Promoting United Fruit's Banana Monopoly
Rare Wall Map / Pictorial Chart illustrating the cultivation, harvesting, transportation, ripening and distribution of Bananas by the Fruit Dispatch Company.
The primary map illustrates the distribution routes serviced by the Fruit Dispatch Company, a subsidiary of United Fruit Company, with routes leaving for the United States from Santa Marta (Colombia), Colon (Panama), Bocas del Toro (Panama), Port Limon (Costa Rica), Puerto Barios (Guatemala), Belize, Frontera (Mexico) and Kingston (Jamaica). Fruit Dispatch was responsible for national advertising and promotional efforts of United Fruit, in addition to transportation logistics. In 1929, Fruit Dispatch hired consultants to engage in scientific market research, who recommended a shift from "low cost, tropical origin" advertising campaigns to campaigns focused on the middle class, "with emphasis on style, quality and health benefits of eating bananas."
The map also illustrates other products coming from these regions, including Hemp, Sugar, Tobacco, Coffee, Dye Woods, Timber, Cattle, Mahogany, Cacao, Oil, Citrus Fruits and Cattle Hides.
Fruit Dispatch Company was a subsidiary of United Fruit Company, which was established in 1870 to import Bananas to the United States from Jamaica.
United Fruit needed to assure a steady output of bananas to its consumer market in the United States. This was a difficult task because of the very nature of bananas, which rot quickly and easily. Given that they could not be produced in the consumer markets, the company developed an impressive production and distribution network between the tropical Caribbean and the United States that included plantations (with health and housing infrastructures), railways, ports, telegraph lines, and steamships.
In 1900 United Fruit owned 212,394 acres of land.
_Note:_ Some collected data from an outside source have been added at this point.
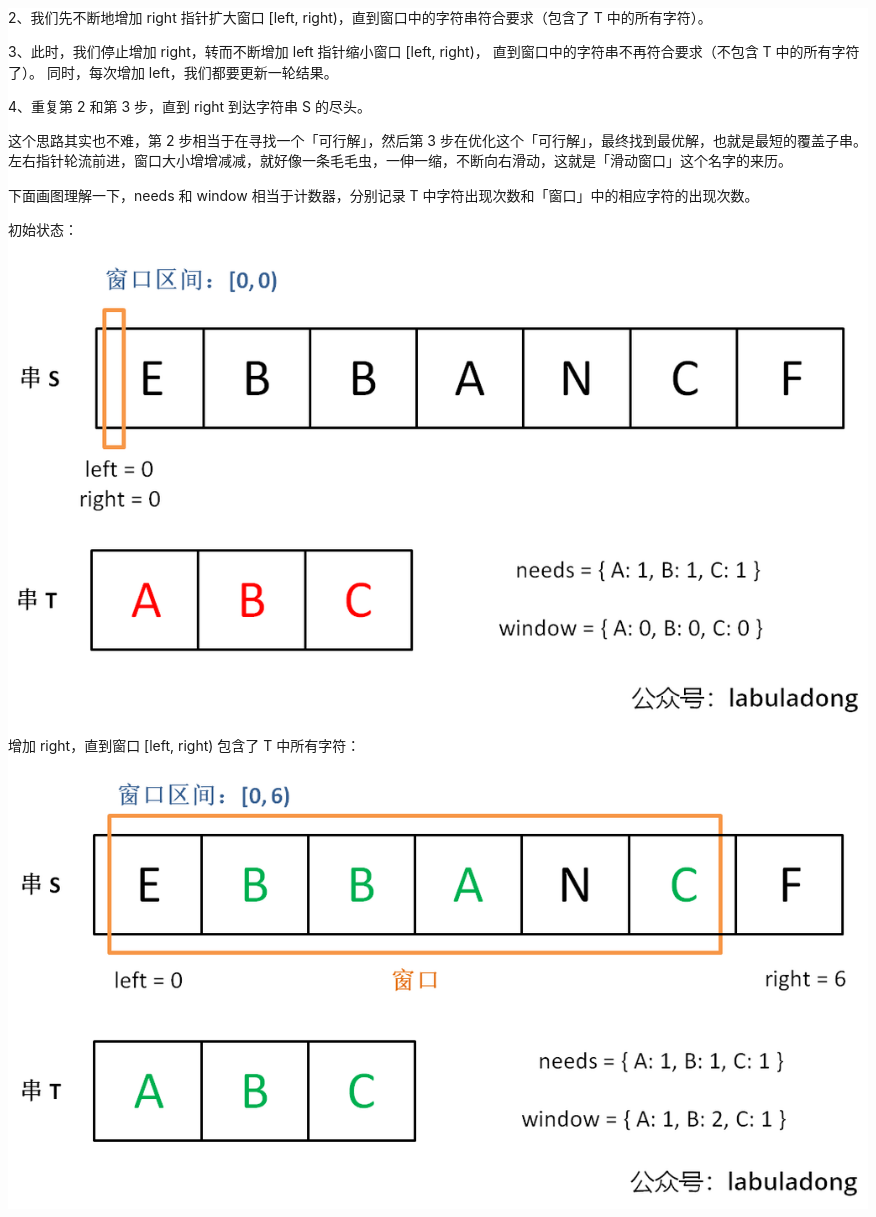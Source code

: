 2、我们先不断地增加 right 指针扩大窗口 [left, right)，直到窗口中的字符串符合要求（包含了 T 中的所有字符）。

3、此时，我们停止增加 right，转而不断增加 left 指针缩小窗口 [left, right)，
直到窗口中的字符串不再符合要求（不包含 T 中的所有字符了）。
同时，每次增加 left，我们都要更新一轮结果。

4、重复第 2 和第 3 步，直到 right 到达字符串 S 的尽头。

这个思路其实也不难，第 2 步相当于在寻找一个「可行解」，然后第 3 步在优化这个「可行解」，最终找到最优解，也就是最短的覆盖子串。
左右指针轮流前进，窗口大小增增减减，就好像一条毛毛虫，一伸一缩，不断向右滑动，这就是「滑动窗口」这个名字的来历。

下面画图理解一下，needs 和 window 相当于计数器，分别记录 T 中字符出现次数和「窗口」中的相应字符的出现次数。

初始状态：

![滑动窗口-最小覆盖子串](img/slideWindow/minOverwriteSubstring01.png)

增加 right，直到窗口 [left, right) 包含了 T 中所有字符：

![滑动窗口-最小覆盖子串](img/slideWindow/minOverwriteSubstring02.png)
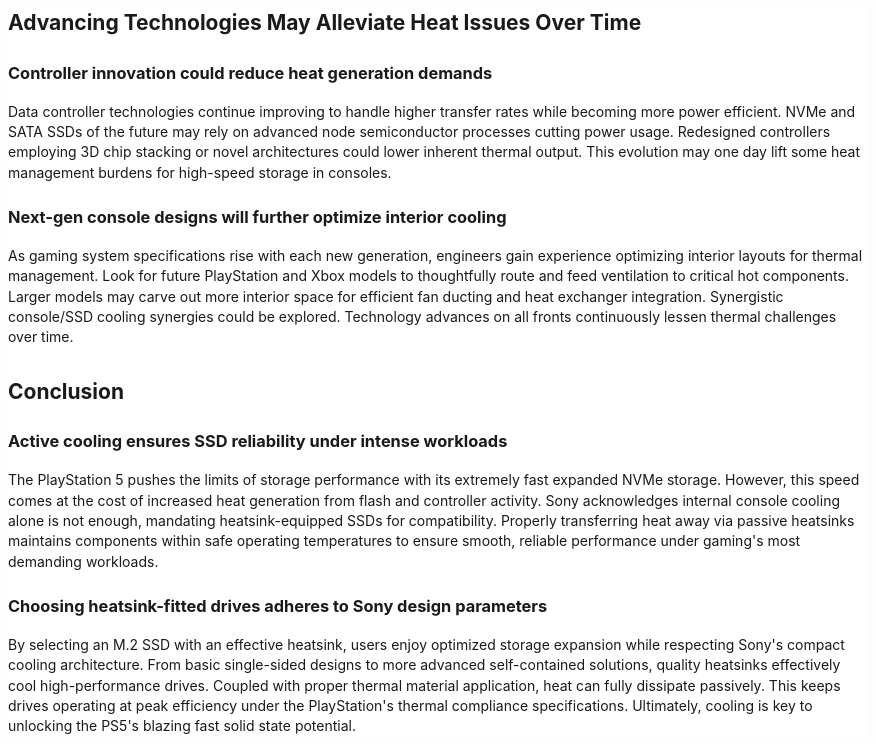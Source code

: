 ##  Advancing Technologies May Alleviate Heat Issues Over Time       
### **Controller innovation could reduce heat generation demands**  
Data controller technologies continue improving to handle higher transfer rates while becoming more power efficient. NVMe and SATA SSDs of the future may rely on advanced node semiconductor processes cutting power usage. Redesigned controllers employing 3D chip stacking or novel architectures could lower inherent thermal output. This evolution may one day lift some heat management burdens for high-speed storage in consoles.
### **Next-gen console designs will further optimize interior cooling**  
As gaming system specifications rise with each new generation, engineers gain experience optimizing interior layouts for thermal management. Look for future PlayStation and Xbox models to thoughtfully route and feed ventilation to critical hot components. Larger models may carve out more interior space for efficient fan ducting and heat exchanger integration. Synergistic console/SSD cooling synergies could be explored. Technology advances on all fronts continuously lessen thermal challenges over time.
##  Conclusion     
### **Active cooling ensures SSD reliability under intense workloads** 
The PlayStation 5 pushes the limits of storage performance with its extremely fast expanded NVMe storage. However, this speed comes at the cost of increased heat generation from flash and controller activity. Sony acknowledges internal console cooling alone is not enough, mandating heatsink-equipped SSDs for compatibility. Properly transferring heat away via passive heatsinks maintains components within safe operating temperatures to ensure smooth, reliable performance under gaming's most demanding workloads.
### **Choosing heatsink-fitted drives adheres to Sony design parameters**  
By selecting an M.2 SSD with an effective heatsink, users enjoy optimized storage expansion while respecting Sony's compact cooling architecture. From basic single-sided designs to more advanced self-contained solutions, quality heatsinks effectively cool high-performance drives. Coupled with proper thermal material application, heat can fully dissipate passively. This keeps drives operating at peak efficiency under the PlayStation's thermal compliance specifications. Ultimately, cooling is key to unlocking the PS5's blazing fast solid state potential.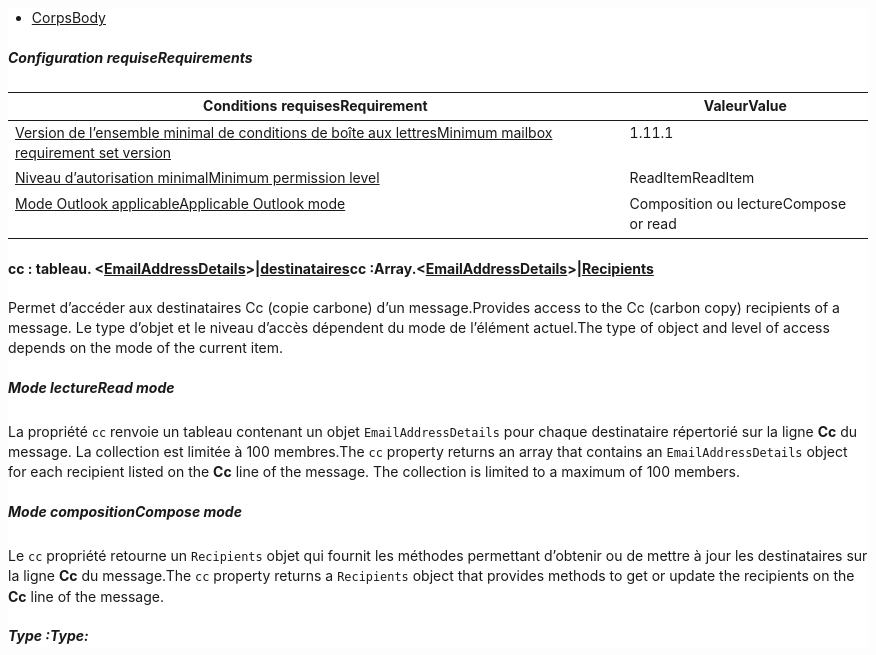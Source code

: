 *   [<span data-ttu-id="8e1c2-250">Corps</span><span class="sxs-lookup"><span data-stu-id="8e1c2-250">Body</span></span>](/javascript/api/outlook/office.body)

##### <a name="requirements"></a><span data-ttu-id="8e1c2-251">Configuration requise</span><span class="sxs-lookup"><span data-stu-id="8e1c2-251">Requirements</span></span>

|<span data-ttu-id="8e1c2-252">Conditions requises</span><span class="sxs-lookup"><span data-stu-id="8e1c2-252">Requirement</span></span>|<span data-ttu-id="8e1c2-253">Valeur</span><span class="sxs-lookup"><span data-stu-id="8e1c2-253">Value</span></span>|
|---|---|
|[<span data-ttu-id="8e1c2-254">Version de l’ensemble minimal de conditions de boîte aux lettres</span><span class="sxs-lookup"><span data-stu-id="8e1c2-254">Minimum mailbox requirement set version</span></span>](/javascript/office/requirement-sets/outlook-api-requirement-sets)|<span data-ttu-id="8e1c2-255">1.1</span><span class="sxs-lookup"><span data-stu-id="8e1c2-255">1.1</span></span>|
|[<span data-ttu-id="8e1c2-256">Niveau d’autorisation minimal</span><span class="sxs-lookup"><span data-stu-id="8e1c2-256">Minimum permission level</span></span>](https://docs.microsoft.com/outlook/add-ins/understanding-outlook-add-in-permissions)|<span data-ttu-id="8e1c2-257">ReadItem</span><span class="sxs-lookup"><span data-stu-id="8e1c2-257">ReadItem</span></span>|
|[<span data-ttu-id="8e1c2-258">Mode Outlook applicable</span><span class="sxs-lookup"><span data-stu-id="8e1c2-258">Applicable Outlook mode</span></span>](https://docs.microsoft.com/outlook/add-ins/#extension-points)|<span data-ttu-id="8e1c2-259">Composition ou lecture</span><span class="sxs-lookup"><span data-stu-id="8e1c2-259">Compose or read</span></span>|

####  <a name="cc-arrayemailaddressdetailsjavascriptapioutlookofficeemailaddressdetailsrecipientsjavascriptapioutlookofficerecipients"></a><span data-ttu-id="8e1c2-260">cc : tableau. <[EmailAddressDetails](/javascript/api/outlook/office.emailaddressdetails)>|[destinataires](/javascript/api/outlook/office.recipients)</span><span class="sxs-lookup"><span data-stu-id="8e1c2-260">cc :Array.<[EmailAddressDetails](/javascript/api/outlook/office.emailaddressdetails)>|[Recipients](/javascript/api/outlook/office.recipients)</span></span>

<span data-ttu-id="8e1c2-261">Permet d’accéder aux destinataires Cc (copie carbone) d’un message.</span><span class="sxs-lookup"><span data-stu-id="8e1c2-261">Provides access to the Cc (carbon copy) recipients of a message.</span></span> <span data-ttu-id="8e1c2-262">Le type d’objet et le niveau d’accès dépendent du mode de l’élément actuel.</span><span class="sxs-lookup"><span data-stu-id="8e1c2-262">The type of object and level of access depends on the mode of the current item.</span></span>

##### <a name="read-mode"></a><span data-ttu-id="8e1c2-263">Mode lecture</span><span class="sxs-lookup"><span data-stu-id="8e1c2-263">Read mode</span></span>

<span data-ttu-id="8e1c2-p106">La propriété `cc` renvoie un tableau contenant un objet `EmailAddressDetails` pour chaque destinataire répertorié sur la ligne **Cc** du message. La collection est limitée à 100 membres.</span><span class="sxs-lookup"><span data-stu-id="8e1c2-p106">The `cc` property returns an array that contains an `EmailAddressDetails` object for each recipient listed on the **Cc** line of the message. The collection is limited to a maximum of 100 members.</span></span>

##### <a name="compose-mode"></a><span data-ttu-id="8e1c2-266">Mode composition</span><span class="sxs-lookup"><span data-stu-id="8e1c2-266">Compose mode</span></span>

<span data-ttu-id="8e1c2-267">Le `cc` propriété retourne un `Recipients` objet qui fournit les méthodes permettant d’obtenir ou de mettre à jour les destinataires sur la ligne **Cc** du message.</span><span class="sxs-lookup"><span data-stu-id="8e1c2-267">The `cc` property returns a `Recipients` object that provides methods to get or update the recipients on the **Cc** line of the message.</span></span>

##### <a name="type"></a><span data-ttu-id="8e1c2-268">Type :</span><span class="sxs-lookup"><span data-stu-id="8e1c2-268">Type:</span></span>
By 1954, it owned 603,111 acres scattered in Central America and the Caribbean. The company also established the Fruit Dispatch Company, a subsidiary in charge of distributing bananas in the United States. United Fruit was a major shareholder of the Hamburg Line, a German shipping company, and also bought 85 percent of the shares of the British banana import and shipping company Elders and Fyffes, assuring United Fruit a privileged position in the British market.
In 1913 the company also created the Tropical Radio and Telegraph Company to keep in constant communication with its ships and plantations. Additionally, the Great White Fleet developed a refrigeration technology that facilitated the long-distance transportation of the fruit. Finally, United Fruit quickly eliminated its smaller competitors such as the Atlantic Fruit Company and Cuyamel Fruit Company.
We find no records of any surviving examples of the map.
The bananamuseum.com website illustrates a fragment of the poster (bottom center merchant illustration).